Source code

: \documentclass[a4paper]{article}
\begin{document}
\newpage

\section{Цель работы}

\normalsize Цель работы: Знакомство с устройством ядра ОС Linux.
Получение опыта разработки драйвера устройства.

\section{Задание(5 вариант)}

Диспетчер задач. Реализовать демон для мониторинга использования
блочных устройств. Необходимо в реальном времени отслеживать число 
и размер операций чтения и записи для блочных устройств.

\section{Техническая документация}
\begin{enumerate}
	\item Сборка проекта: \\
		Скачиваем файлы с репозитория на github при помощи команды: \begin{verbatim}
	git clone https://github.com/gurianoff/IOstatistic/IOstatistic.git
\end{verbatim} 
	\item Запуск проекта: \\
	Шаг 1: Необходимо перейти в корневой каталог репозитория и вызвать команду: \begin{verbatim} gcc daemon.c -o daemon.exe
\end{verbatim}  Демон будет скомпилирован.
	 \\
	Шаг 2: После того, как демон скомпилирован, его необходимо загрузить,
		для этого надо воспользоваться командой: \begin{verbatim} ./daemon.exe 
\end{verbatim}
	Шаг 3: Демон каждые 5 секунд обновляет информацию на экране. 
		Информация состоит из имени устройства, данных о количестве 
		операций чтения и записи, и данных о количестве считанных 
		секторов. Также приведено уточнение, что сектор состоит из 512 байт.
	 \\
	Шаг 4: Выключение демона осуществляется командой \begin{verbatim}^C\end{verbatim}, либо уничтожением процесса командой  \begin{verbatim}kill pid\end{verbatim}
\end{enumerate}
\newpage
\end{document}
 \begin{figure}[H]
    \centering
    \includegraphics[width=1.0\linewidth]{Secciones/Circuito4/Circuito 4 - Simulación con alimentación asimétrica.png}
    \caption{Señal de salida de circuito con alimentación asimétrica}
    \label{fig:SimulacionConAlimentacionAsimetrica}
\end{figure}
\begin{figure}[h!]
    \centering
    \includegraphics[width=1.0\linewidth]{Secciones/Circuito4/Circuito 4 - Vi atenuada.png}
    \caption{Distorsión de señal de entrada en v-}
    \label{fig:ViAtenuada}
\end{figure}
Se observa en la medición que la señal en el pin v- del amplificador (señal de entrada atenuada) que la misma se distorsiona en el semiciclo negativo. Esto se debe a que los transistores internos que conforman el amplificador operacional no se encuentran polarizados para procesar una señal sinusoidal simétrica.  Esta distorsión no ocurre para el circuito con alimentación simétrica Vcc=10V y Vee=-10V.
##############################
Task directions
Among the lines of the listing above, which ones hold "width"? Copy them.

Exercise response
    \includegraphics[width=1.0\linewidth]{Secciones/Circuito4/Circuito 4 - Simulación con alimentación asimétrica.png}
    \includegraphics[width=1.0\linewidth]{Secciones/Circuito4/Circuito 4 - Vi atenuada.png}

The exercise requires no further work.